Le 20 juillet 2009, la société [1] a procédé au paiement du prix de ces actions, par virement sur le compte bancaire ouvert auprès de la Caisse des dépôts et consignations par la Selarl [2], notaire, dont M. [I] lui avait transmis les coordonnées.
Le 24 juillet 2009, la SCI [4], contrôlée par M. [I], a acquis une villa située à Saint Barthélémy au prix de 5.126.000 euros, payée en partie par l’utilisation de la somme de 4 millions d’euros déposée sur le compte bancaire de la Selarl [2].
Ayant découvert en septembre 2009 que la société [3] et ses filiales étaient dans des situations financières obérées, la société [1] a déposé plainte le 17 mars 2010 des chefs d’escroquerie, complicité et recel de ce délit auprès du procureur de la République près le tribunal de grande instance de Paris.
Le 10 août 2010, la société [1] s’est constituée partie civile dans la procédure d’information ouverte des chefs d’escroquerie en bande organisée, recel et complicité de ce délai.
Le 14 mai 2010, la société [1] a assigné la société [3] et M. [I] devant le tribunal de commerce de Paris en annulation de la cession des actions.
Le 10 novembre 2011, une procédure de liquidation judiciaire a été ouverte à l’encontre de la société [3].
Par acte du 11 mars 2014, la société [1], reprochant à la société [2] de ne pas avoir vérifié la régularité du versement par un tiers de la somme de 4 millions d’euros sur son compte bancaire, a fait assigner cette dernière devant ce tribunal en responsabilité pour manquement à son obligation de vigilance et indemnisation de son préjudice qu’elle évalue à la somme de 4 millions d’euros.
Par ordonnance du 30 octobre 2014, le juge de la mise en état a ordonné qu’il soit sursis à statuer dans l’attente de " la décision définitive à intervenir à la suite de l’action en annulation de la cession des actions engagée par la société [1] devant le tribunal de commerce de Paris, et dans l’attente du résultat définitif de la procédure pénale ".
Par ordonnance du 10 octobre 2024, le juge de la mise en état a, notamment, rejeté la demande de révocation du sursis à statuer formée par la société [1].
Par jugement du 10 juillet 2025, le tribunal correctionnel près le tribunal judiciaire de Paris a déclaré M. [I] coupable des faits d’escroquerie et de blanchiment et condamné ce-dernier à 5 ans d’emprisonnement et 700.000 euros d’amende, avec exécution provisoire.

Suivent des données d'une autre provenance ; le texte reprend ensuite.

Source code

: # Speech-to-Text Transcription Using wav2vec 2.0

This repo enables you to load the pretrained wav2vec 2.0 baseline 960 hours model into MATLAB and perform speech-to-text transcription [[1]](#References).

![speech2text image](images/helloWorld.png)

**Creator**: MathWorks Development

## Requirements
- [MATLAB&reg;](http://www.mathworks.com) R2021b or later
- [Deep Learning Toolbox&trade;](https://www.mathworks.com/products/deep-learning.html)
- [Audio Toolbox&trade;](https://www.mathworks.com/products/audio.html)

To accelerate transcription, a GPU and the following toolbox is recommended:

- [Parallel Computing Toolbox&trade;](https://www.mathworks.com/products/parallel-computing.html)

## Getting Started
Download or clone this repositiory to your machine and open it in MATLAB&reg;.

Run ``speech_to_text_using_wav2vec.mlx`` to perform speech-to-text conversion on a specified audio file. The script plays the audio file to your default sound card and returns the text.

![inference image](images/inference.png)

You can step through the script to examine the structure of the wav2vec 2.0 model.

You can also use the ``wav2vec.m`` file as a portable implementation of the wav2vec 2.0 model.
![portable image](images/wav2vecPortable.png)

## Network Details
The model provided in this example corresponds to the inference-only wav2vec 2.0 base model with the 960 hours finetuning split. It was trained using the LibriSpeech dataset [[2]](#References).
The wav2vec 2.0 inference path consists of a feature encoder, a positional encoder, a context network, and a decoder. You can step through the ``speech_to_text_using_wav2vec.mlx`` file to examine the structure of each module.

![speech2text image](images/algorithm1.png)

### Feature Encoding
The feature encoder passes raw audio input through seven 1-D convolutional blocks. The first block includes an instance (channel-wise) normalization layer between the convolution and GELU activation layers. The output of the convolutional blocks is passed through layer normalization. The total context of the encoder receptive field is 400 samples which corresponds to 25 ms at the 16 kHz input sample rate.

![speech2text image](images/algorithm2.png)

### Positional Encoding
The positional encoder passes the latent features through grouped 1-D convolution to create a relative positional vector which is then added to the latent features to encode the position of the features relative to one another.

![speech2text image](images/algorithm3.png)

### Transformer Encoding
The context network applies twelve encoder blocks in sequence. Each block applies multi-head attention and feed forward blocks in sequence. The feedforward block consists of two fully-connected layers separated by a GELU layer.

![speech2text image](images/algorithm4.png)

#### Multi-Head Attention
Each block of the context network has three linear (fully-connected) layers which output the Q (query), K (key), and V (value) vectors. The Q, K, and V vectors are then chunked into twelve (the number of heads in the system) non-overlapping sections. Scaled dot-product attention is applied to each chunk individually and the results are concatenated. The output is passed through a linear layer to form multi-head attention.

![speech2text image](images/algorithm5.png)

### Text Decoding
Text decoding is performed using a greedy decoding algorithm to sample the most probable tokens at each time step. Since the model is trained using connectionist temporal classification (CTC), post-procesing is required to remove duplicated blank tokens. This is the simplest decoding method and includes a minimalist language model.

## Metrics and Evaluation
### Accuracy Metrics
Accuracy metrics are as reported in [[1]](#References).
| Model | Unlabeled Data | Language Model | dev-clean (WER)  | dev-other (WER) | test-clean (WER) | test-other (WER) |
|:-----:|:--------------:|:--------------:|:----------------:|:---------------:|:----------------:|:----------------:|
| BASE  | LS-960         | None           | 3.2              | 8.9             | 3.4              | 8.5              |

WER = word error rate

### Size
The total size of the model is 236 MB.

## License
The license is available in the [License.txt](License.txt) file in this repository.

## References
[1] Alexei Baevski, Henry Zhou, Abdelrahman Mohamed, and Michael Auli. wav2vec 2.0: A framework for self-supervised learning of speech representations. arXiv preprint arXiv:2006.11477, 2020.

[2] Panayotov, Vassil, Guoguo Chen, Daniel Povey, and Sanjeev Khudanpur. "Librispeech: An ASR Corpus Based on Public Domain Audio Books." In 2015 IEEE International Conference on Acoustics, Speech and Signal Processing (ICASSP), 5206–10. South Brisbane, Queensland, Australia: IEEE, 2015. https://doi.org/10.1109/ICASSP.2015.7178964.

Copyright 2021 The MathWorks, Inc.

M. [I] a également été condamné à payer à la société [1] les sommes de 4 millions d’euros au titre de son préjudice matériel et de 10.000 euros au titre des frais de justice.
Appel a été interjeté à l’encontre de ce jugement.

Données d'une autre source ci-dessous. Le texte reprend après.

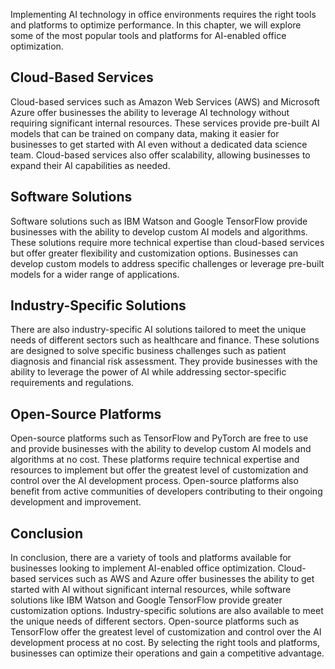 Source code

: 
Implementing AI technology in office environments requires the right tools and platforms to optimize performance. In this chapter, we will explore some of the most popular tools and platforms for AI-enabled office optimization.

Cloud-Based Services
--------------------

Cloud-based services such as Amazon Web Services (AWS) and Microsoft Azure offer businesses the ability to leverage AI technology without requiring significant internal resources. These services provide pre-built AI models that can be trained on company data, making it easier for businesses to get started with AI even without a dedicated data science team. Cloud-based services also offer scalability, allowing businesses to expand their AI capabilities as needed.

Software Solutions
------------------

Software solutions such as IBM Watson and Google TensorFlow provide businesses with the ability to develop custom AI models and algorithms. These solutions require more technical expertise than cloud-based services but offer greater flexibility and customization options. Businesses can develop custom models to address specific challenges or leverage pre-built models for a wider range of applications.

Industry-Specific Solutions
---------------------------

There are also industry-specific AI solutions tailored to meet the unique needs of different sectors such as healthcare and finance. These solutions are designed to solve specific business challenges such as patient diagnosis and financial risk assessment. They provide businesses with the ability to leverage the power of AI while addressing sector-specific requirements and regulations.

Open-Source Platforms
---------------------

Open-source platforms such as TensorFlow and PyTorch are free to use and provide businesses with the ability to develop custom AI models and algorithms at no cost. These platforms require technical expertise and resources to implement but offer the greatest level of customization and control over the AI development process. Open-source platforms also benefit from active communities of developers contributing to their ongoing development and improvement.

Conclusion
----------

In conclusion, there are a variety of tools and platforms available for businesses looking to implement AI-enabled office optimization. Cloud-based services such as AWS and Azure offer businesses the ability to get started with AI without significant internal resources, while software solutions like IBM Watson and Google TensorFlow provide greater customization options. Industry-specific solutions are also available to meet the unique needs of different sectors. Open-source platforms such as TensorFlow offer the greatest level of customization and control over the AI development process at no cost. By selecting the right tools and platforms, businesses can optimize their operations and gain a competitive advantage.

S’agissant des procédures pendantes devant le tribunal de commerce de Paris opposant, d’une part, la société [1] à la société [3] et à MM. [N] [I] et [B] [M] et, d’autre part, la société [1] à la Selarl [5] agissant en la personne de Me [K] ès qualités de liquidateur, cette juridiction a, par avis du 10 mars 2026, donné acte aux parties de leur désistement d’instance, la société [1] ayant déclaré se désister de l’instance en cours à l’audience collégiale du 9 mars 2026 et M. [I] et les autres parties ayant accepté ce désistement.
Par conclusions sur incident reçues au greffe le 23 octobre 2025, la société [2] a saisi le juge de la mise en état aux fins de maintien du sursis.
Dans ses dernières conclusions sur incident reçues au greffe par la voie électronique le 24 mars 2026, la société [2] demande au juge de la mise en état d’ordonner le maintien du sursis à statuer dans l’attente du résultat définitif de la procédure pénale en cours à la suite de la plainte déposée par la société [1] le 10 mars 2010 et sa constitution de partie civile du 10 août 2010, et de statuer ce que de droit quant aux dépens.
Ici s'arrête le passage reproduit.